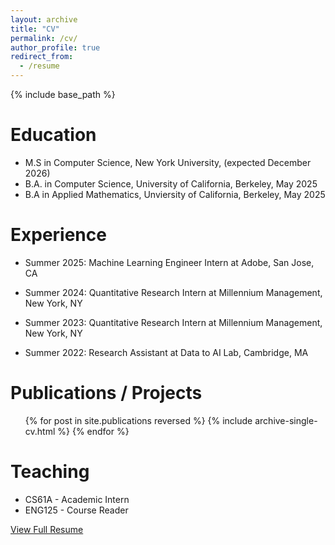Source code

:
 ```yaml
---
layout: archive
title: "CV"
permalink: /cv/
author_profile: true
redirect_from:
  - /resume
---
```


{% include base_path %}

Education
======
* M.S in Computer Science, New York University, (expected December 2026)
* B.A. in Computer Science, University of California, Berkeley, May 2025
* B.A in Applied Mathematics, Unviersity of California, Berkeley, May 2025

Experience
======
* Summer 2025: Machine Learning Engineer Intern at Adobe, San Jose, CA

* Summer 2024: Quantitative Research Intern at Millennium Management, New York, NY

* Summer 2023: Quantitative Research Intern at Millennium Management, New York, NY

* Summer 2022: Research Assistant at Data to AI Lab, Cambridge, MA
  
Publications / Projects
======
  <ul>{% for post in site.publications reversed %}
    {% include archive-single-cv.html %}
  {% endfor %}</ul>
  
Teaching
======
* CS61A - Academic Intern
* ENG125 - Course Reader

[View Full Resume](http://shavidan123.github.io/files/Avi_Shah_Resume_21925.pdf)
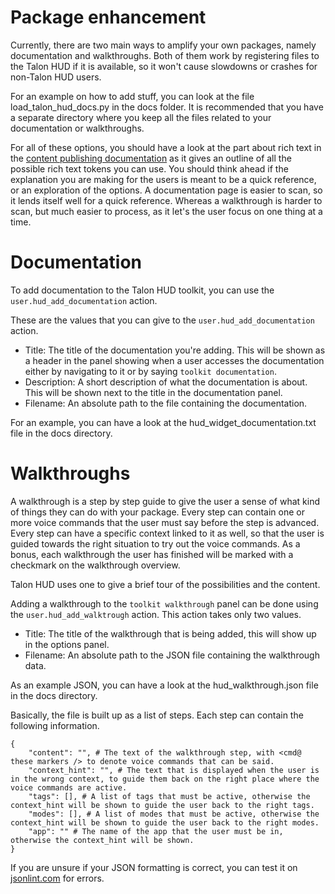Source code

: Package enhancement
====

Currently, there are two main ways to amplify your own packages, namely documentation and walkthroughs.
Both of them work by registering files to the Talon HUD if it is available, so it won't cause slowdowns or crashes for non-Talon HUD users.

For an example on how to add stuff, you can look at the file load_talon_hud_docs.py in the docs folder.
It is recommended that you have a separate directory where you keep all the files related to your documentation or walkthroughs.

For all of these options, you should have a look at the part about rich text in the [content publishing documentation](content/README.md) as it gives an outline of all the possible rich text tokens you can use.
You should think ahead if the explanation you are making for the users is meant to be a quick reference, or an exploration of the options.
A documentation page is easier to scan, so it lends itself well for a quick reference. Whereas a walkthrough is harder to scan, but much easier to process, as it let's the user focus on one thing at a time.

# Documentation

To add documentation to the Talon HUD toolkit, you can use the `user.hud_add_documentation` action.

These are the values that you can give to the `user.hud_add_documentation` action.
- Title: The title of the documentation you're adding. This will be shown as a header in the panel showing when a user accesses the documentation either by navigating to it or by saying `toolkit documentation`.
- Description: A short description of what the documentation is about. This will be shown next to the title in the documentation panel.
- Filename: An absolute path to the file containing the documentation.

For an example, you can have a look at the hud_widget_documentation.txt file in the docs directory.

# Walkthroughs

A walkthrough is a step by step guide to give the user a sense of what kind of things they can do with your package.
Every step can contain one or more voice commands that the user must say before the step is advanced.
Every step can have a specific context linked to it as well, so that the user is guided towards the right situation to try out the voice commands.
As a bonus, each walkthrough the user has finished will be marked with a checkmark on the walkthrough overview.

Talon HUD uses one to give a brief tour of the possibilities and the content.

Adding a walkthrough to the `toolkit walkthrough` panel can be done using the `user.hud_add_walktrough` action.
This action takes only two values.
- Title: The title of the walkthrough that is being added, this will show up in the options panel.
- Filename: An absolute path to the JSON file containing the walkthrough data. 

As an example JSON, you can have a look at the hud_walkthrough.json file in the docs directory.

Basically, the file is built up as a list of steps. Each step can contain the following information.

```
{
    "content": "", # The text of the walkthrough step, with <cmd@ these markers /> to denote voice commands that can be said.
	"context_hint": "", # The text that is displayed when the user is in the wrong context, to guide them back on the right place where the voice commands are active.
	"tags": [], # A list of tags that must be active, otherwise the context_hint will be shown to guide the user back to the right tags.
	"modes": [], # A list of modes that must be active, otherwise the context_hint will be shown to guide the user back to the right modes.
	"app": "" # The name of the app that the user must be in, otherwise the context_hint will be shown.
}
```

If you are unsure if your JSON formatting is correct, you can test it on [jsonlint.com](https://jsonlint.com/) for errors.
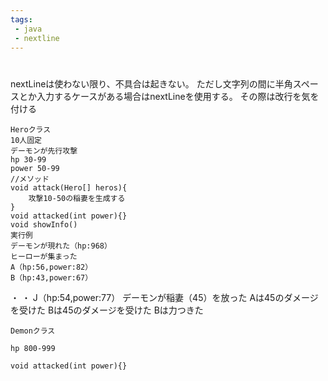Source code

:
 ```yaml
---
tags:
 - java
 - nextline
---
```


# 
nextLineは使わない限り、不具合は起きない。
ただし文字列の間に半角スペースとか入力するケースがある場合はnextLineを使用する。
その際は改行を気を付ける


    Heroクラス
    10人固定
    デーモンが先行攻撃
    hp 30-99
    power 50-99
    //メソッド
    void attack(Hero[] heros){
        攻撃10-50の稲妻を生成する
    }
    void attacked(int power){}
    void showInfo()
    実行例
    デーモンが現れた（hp:968）
    ヒーローが集まった
    A（hp:56,power:82）
    B（hp:43,power:67）
・
・
    J（hp:54,power:77）
    デーモンが稲妻（45）を放った
    Aは45のダメージを受けた
    Bは45のダメージを受けた
    Bは力つきた

    Demonクラス

    hp 800-999

    void attacked(int power){}
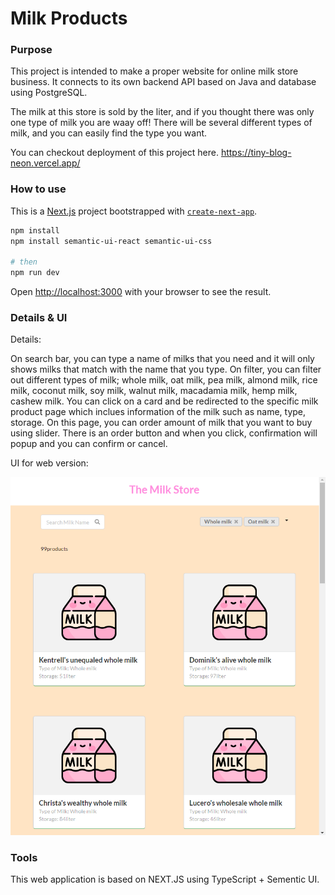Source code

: # Milk Products

### Purpose
This project is intended to make a proper website for online milk store business. It connects to its own backend API based on Java and database using PostgreSQL. 

The milk at this store is sold by the liter, and if you thought there was only one type of milk you are waay off! There will be several different types of milk, and you can easily find the type you want.

You can checkout deployment of this project here. https://tiny-blog-neon.vercel.app/

### How to use
This is a [Next.js](https://nextjs.org/) project bootstrapped with [`create-next-app`](https://github.com/vercel/next.js/tree/canary/packages/create-next-app).

```bash
npm install
npm install semantic-ui-react semantic-ui-css

# then
npm run dev

```
Open [http://localhost:3000](http://localhost:3000) with your browser to see the result.

### Details & UI

Details:

On search bar, you can type a name of milks that you need and it will only shows milks that match with the name that you type.
On filter, you can filter out different types of milk; whole milk, oat milk, pea milk, almond milk, rice milk, coconut milk, soy milk, walnut milk, macadamia milk, hemp milk, cashew milk.
You can click on a card and be redirected to the specific milk product page which inclues information of the milk such as name, type, storage. On this page, you can order amount of milk that you want to buy using slider. There is an order button and when you click, confirmation will popup and you can confirm or cancel. 

UI for web version:

<div align=center>
 <img src="src/assets/web.png"/>
</div>

### Tools
This web application is based on NEXT.JS using TypeScript + Sementic UI.

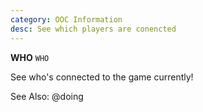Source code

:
 ```yaml
---
category: OOC Information
desc: See which players are conencted
---
```


**WHO**
`WHO`

See who's connected to the game currently!

See Also: @doing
^^^^^^^^^^^^^^^^
■ Problem to work on ■
Read through the material above, and whenever a line contains "University", copy it.

■ Problem solution ■
* M.S in Computer Science, New York University, (expected December 2026)
* B.A. in Computer Science, University of California, Berkeley, May 2025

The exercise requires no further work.